DATA SUPPLIED ::
____
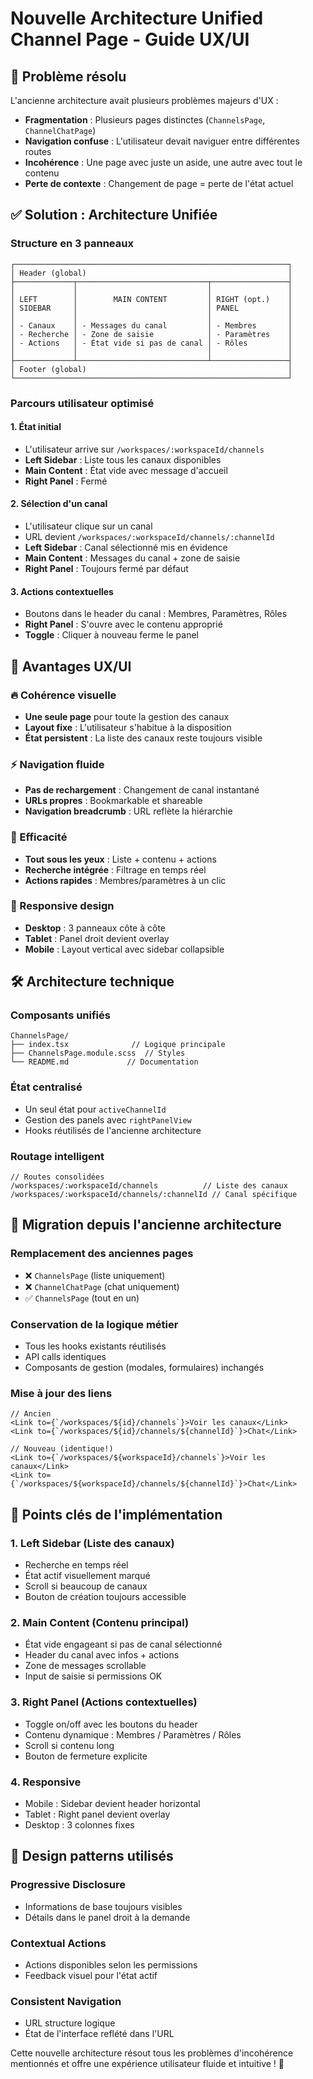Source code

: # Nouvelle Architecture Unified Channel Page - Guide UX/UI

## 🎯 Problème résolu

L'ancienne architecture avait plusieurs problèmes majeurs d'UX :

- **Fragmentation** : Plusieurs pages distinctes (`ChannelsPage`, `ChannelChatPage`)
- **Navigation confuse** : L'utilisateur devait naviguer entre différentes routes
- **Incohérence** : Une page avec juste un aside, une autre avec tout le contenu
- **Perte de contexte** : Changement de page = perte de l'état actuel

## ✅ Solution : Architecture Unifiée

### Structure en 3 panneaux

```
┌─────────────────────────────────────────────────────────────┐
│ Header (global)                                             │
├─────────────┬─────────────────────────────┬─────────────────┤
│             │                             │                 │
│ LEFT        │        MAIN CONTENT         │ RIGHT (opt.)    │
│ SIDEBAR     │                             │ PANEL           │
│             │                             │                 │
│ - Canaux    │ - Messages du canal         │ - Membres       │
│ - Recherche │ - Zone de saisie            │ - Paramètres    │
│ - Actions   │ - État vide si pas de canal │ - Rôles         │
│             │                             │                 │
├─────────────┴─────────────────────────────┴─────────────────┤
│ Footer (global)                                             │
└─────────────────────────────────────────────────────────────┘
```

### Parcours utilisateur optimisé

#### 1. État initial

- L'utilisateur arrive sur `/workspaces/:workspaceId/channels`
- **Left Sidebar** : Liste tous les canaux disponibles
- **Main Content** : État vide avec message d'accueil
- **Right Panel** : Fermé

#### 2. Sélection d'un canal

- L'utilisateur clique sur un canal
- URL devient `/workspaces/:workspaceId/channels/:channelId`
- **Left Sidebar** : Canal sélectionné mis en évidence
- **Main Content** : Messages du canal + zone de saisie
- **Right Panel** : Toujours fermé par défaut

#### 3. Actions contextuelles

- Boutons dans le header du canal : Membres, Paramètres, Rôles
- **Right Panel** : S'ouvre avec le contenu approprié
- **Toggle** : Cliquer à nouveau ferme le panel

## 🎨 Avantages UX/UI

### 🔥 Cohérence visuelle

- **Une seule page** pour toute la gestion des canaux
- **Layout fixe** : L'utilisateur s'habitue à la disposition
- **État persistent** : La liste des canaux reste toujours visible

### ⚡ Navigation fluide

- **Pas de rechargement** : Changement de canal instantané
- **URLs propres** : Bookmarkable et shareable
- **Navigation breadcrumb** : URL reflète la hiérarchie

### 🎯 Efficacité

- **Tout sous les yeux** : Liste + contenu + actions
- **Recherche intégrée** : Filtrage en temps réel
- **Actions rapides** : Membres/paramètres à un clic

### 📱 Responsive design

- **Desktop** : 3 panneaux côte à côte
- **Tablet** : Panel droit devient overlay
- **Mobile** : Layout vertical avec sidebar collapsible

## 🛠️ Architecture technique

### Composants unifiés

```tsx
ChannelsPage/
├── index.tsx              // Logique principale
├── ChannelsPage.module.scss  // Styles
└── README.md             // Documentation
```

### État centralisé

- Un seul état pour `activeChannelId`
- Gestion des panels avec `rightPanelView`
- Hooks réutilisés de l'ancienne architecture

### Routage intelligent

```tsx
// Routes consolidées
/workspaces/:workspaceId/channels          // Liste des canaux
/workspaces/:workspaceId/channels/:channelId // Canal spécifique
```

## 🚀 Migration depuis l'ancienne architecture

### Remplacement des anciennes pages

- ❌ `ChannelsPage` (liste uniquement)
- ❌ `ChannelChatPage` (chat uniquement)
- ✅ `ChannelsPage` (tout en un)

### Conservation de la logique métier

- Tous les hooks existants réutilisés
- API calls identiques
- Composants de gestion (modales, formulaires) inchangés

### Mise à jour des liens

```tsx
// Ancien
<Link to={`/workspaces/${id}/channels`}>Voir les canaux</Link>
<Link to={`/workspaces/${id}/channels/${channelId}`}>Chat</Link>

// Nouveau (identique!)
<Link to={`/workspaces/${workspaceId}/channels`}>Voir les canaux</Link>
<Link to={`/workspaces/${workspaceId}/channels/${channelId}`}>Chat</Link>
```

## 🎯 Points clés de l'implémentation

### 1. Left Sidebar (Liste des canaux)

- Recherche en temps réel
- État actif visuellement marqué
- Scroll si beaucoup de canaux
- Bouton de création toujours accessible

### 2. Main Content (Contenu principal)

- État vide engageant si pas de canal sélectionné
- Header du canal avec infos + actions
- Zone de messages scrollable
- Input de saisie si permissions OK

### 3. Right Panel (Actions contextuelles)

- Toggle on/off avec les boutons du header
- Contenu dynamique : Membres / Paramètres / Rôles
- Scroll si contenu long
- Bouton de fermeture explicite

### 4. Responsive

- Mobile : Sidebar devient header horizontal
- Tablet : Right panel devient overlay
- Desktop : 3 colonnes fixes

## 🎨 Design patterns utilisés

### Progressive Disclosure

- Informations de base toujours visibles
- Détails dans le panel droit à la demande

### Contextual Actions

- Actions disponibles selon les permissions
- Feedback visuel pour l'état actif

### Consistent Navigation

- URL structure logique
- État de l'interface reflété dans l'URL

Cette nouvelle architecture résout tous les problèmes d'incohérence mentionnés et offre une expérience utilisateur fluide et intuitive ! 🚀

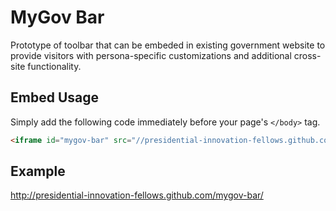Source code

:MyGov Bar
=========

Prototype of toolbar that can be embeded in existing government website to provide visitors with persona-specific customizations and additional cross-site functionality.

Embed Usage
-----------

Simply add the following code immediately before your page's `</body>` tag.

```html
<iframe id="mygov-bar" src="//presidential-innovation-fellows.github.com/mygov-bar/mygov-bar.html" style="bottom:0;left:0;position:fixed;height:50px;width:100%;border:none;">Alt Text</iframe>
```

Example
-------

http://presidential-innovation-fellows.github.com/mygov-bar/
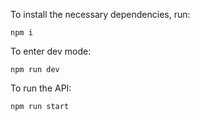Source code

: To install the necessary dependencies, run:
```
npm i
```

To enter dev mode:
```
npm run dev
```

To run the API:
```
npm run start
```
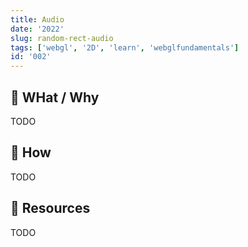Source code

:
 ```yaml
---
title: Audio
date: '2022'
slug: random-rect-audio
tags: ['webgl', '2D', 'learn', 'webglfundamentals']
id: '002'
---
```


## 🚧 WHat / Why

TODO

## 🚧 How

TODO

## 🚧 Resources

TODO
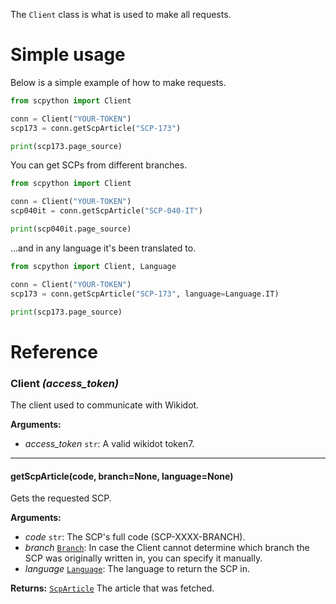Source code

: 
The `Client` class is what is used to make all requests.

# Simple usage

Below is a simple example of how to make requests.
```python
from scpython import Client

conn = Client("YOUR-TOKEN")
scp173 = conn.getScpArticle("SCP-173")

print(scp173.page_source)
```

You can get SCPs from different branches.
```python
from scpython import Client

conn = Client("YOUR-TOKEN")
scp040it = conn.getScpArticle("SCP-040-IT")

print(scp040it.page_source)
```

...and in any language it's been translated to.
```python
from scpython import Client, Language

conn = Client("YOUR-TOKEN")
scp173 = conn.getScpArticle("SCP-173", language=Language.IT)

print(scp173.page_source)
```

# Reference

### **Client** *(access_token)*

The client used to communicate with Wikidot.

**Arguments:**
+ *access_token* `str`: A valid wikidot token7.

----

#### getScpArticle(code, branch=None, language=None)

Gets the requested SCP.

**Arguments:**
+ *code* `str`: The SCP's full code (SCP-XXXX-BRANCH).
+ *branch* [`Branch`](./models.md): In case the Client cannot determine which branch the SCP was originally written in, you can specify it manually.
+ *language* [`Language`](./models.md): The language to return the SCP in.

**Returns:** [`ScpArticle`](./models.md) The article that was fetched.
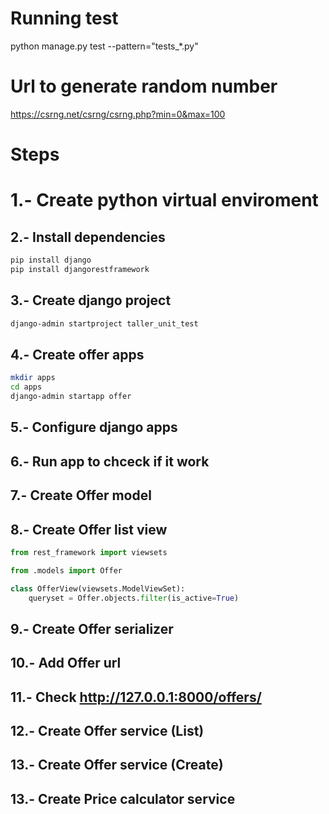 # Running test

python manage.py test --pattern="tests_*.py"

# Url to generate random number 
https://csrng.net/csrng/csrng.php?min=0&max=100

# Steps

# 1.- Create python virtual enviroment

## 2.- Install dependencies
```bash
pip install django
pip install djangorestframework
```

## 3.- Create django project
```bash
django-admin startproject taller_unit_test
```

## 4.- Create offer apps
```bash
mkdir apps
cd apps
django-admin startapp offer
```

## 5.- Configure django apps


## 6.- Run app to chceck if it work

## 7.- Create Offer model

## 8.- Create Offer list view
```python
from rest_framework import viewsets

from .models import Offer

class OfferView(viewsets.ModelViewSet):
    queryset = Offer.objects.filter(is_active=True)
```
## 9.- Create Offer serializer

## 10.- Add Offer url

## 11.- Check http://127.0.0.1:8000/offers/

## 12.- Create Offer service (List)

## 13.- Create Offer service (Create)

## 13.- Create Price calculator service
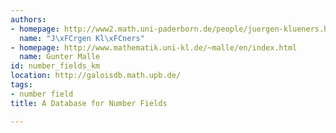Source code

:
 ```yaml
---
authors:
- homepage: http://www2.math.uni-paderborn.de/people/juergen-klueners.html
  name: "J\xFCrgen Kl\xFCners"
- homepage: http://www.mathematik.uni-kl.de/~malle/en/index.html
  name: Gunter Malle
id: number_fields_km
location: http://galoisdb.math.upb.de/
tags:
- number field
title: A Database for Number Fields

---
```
____
Everything starting at the line containing "- **Right Panel** : Fermé" and ending at the line containing "- Gestion des" in the records above should be repeated exactly, and only that.

- **Right Panel** : Fermé

#### 2. Sélection d'un canal

- L'utilisateur clique sur un canal
- URL devient `/workspaces/:workspaceId/channels/:channelId`
- **Left Sidebar** : Canal sélectionné mis en évidence
- **Main Content** : Messages du canal + zone de saisie
- **Right Panel** : Toujours fermé par défaut

#### 3. Actions contextuelles

- Boutons dans le header du canal : Membres, Paramètres, Rôles
- **Right Panel** : S'ouvre avec le contenu approprié
- **Toggle** : Cliquer à nouveau ferme le panel

## 🎨 Avantages UX/UI

### 🔥 Cohérence visuelle

- **Une seule page** pour toute la gestion des canaux
- **Layout fixe** : L'utilisateur s'habitue à la disposition
- **État persistent** : La liste des canaux reste toujours visible

### ⚡ Navigation fluide

- **Pas de rechargement** : Changement de canal instantané
- **URLs propres** : Bookmarkable et shareable
- **Navigation breadcrumb** : URL reflète la hiérarchie

### 🎯 Efficacité

- **Tout sous les yeux** : Liste + contenu + actions
- **Recherche intégrée** : Filtrage en temps réel
- **Actions rapides** : Membres/paramètres à un clic

### 📱 Responsive design

- **Desktop** : 3 panneaux côte à côte
- **Tablet** : Panel droit devient overlay
- **Mobile** : Layout vertical avec sidebar collapsible

## 🛠️ Architecture technique

### Composants unifiés

```tsx
ChannelsPage/
├── index.tsx              // Logique principale
├── ChannelsPage.module.scss  // Styles
└── README.md             // Documentation
```

### État centralisé

- Un seul état pour `activeChannelId`
- Gestion des panels avec `rightPanelView`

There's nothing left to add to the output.